=== Data records ===
★ ★ ★ ★
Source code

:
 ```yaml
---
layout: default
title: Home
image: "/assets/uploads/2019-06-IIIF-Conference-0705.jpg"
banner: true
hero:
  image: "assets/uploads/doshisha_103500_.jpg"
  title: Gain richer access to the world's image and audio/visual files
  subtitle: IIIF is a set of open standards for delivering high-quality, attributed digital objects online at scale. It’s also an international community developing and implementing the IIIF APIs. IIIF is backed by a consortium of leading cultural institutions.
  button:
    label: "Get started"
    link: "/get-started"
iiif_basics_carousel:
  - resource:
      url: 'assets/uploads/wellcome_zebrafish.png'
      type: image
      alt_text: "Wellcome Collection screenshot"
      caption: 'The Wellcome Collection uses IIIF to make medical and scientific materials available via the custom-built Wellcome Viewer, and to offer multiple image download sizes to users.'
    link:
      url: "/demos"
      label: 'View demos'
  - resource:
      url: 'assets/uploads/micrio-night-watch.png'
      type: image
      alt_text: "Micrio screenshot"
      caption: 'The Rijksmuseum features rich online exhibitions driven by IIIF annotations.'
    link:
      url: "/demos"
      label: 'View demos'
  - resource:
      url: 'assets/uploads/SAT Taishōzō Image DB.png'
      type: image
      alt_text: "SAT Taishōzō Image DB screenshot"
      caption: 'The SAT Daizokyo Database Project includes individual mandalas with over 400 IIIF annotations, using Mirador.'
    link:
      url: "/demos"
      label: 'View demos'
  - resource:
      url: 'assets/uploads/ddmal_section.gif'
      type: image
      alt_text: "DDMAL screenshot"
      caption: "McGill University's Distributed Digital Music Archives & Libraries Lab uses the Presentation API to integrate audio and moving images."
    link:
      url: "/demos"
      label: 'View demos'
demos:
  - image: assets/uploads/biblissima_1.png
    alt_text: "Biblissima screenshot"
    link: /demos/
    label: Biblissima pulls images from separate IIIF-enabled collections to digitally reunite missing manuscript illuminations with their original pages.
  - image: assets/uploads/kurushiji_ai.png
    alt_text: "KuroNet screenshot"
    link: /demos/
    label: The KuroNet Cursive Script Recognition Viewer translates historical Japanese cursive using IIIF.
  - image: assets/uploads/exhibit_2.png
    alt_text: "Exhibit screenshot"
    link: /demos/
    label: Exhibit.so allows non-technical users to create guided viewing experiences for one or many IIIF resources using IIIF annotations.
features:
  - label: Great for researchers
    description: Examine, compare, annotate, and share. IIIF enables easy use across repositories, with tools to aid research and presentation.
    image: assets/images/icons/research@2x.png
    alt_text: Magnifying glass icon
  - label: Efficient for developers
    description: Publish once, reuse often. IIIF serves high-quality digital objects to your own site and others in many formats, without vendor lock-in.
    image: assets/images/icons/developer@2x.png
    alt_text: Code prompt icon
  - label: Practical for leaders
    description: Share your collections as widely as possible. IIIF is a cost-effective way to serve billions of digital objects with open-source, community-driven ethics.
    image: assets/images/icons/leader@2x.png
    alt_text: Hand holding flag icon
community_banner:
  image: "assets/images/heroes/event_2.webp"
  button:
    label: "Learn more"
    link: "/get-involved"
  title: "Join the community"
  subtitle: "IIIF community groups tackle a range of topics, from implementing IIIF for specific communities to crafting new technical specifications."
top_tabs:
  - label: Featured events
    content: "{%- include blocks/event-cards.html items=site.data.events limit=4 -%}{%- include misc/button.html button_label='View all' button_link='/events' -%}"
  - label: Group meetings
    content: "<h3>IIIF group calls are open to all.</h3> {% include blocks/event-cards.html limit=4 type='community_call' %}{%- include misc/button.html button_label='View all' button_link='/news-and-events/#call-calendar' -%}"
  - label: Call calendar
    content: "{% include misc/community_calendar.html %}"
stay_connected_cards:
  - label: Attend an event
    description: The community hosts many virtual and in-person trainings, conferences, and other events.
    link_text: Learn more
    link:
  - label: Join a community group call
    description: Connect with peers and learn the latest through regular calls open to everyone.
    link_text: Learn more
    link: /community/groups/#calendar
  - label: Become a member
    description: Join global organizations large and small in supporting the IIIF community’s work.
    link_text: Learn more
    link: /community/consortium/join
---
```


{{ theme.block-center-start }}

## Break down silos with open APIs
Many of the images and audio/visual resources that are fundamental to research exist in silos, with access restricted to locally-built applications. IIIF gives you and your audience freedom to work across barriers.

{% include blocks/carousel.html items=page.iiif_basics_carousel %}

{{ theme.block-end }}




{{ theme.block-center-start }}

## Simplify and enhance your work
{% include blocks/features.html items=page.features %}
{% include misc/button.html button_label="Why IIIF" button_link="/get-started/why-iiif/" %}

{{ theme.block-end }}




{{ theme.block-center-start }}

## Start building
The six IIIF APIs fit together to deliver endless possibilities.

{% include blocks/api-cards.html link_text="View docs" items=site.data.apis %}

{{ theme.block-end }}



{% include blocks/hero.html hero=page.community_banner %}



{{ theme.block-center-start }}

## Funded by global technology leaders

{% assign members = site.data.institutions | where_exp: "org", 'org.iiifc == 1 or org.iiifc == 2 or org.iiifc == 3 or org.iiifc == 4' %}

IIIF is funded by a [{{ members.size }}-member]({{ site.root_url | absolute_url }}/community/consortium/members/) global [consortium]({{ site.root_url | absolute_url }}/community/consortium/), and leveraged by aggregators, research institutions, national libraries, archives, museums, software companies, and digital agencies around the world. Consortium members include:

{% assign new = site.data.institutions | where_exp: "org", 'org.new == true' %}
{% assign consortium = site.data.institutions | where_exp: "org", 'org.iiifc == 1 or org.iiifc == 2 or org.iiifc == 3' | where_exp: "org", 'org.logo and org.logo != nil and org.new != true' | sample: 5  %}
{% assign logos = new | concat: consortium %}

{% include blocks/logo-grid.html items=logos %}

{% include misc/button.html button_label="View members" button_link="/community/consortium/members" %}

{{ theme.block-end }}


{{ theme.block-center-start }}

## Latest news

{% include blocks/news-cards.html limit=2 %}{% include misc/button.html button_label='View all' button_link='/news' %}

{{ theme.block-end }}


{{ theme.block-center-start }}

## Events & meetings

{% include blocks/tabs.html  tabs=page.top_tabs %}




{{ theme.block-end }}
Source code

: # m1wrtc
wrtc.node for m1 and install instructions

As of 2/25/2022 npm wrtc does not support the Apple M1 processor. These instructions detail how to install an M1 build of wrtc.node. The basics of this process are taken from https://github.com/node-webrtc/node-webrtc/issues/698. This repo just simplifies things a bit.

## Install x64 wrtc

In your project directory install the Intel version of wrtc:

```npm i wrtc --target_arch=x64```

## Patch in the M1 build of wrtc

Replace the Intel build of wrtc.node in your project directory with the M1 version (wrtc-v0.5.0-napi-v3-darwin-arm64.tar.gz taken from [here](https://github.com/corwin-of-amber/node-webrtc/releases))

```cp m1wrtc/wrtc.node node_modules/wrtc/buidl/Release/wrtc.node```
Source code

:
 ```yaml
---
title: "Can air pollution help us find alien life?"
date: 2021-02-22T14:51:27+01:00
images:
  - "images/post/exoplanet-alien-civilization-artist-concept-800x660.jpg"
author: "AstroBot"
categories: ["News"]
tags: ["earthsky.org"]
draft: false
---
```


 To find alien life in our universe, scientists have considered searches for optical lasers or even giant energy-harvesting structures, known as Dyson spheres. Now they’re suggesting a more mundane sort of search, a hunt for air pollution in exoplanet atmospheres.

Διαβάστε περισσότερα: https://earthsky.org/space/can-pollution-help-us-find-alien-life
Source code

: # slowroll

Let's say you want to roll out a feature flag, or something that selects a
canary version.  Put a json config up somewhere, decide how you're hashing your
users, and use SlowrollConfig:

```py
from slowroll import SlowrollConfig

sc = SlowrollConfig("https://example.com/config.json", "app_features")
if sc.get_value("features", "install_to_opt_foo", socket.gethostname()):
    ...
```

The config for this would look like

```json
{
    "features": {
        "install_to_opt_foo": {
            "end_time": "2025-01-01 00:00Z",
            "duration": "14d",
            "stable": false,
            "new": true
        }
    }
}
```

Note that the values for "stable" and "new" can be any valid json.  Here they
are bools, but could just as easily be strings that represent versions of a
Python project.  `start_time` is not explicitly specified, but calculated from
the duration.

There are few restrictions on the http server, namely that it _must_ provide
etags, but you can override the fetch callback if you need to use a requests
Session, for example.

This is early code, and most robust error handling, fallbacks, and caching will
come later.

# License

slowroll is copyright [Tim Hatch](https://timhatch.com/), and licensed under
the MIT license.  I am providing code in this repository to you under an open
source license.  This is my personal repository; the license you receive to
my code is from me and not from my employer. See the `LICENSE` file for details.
★ ★ ★ ★
=== Problem to solve ===
Locate the word "logos" in the entries, and copy every line where it is found.

=== Completed task ===
{% assign logos = new | concat: consortium %}
{% include blocks/logo-grid.html items=logos %}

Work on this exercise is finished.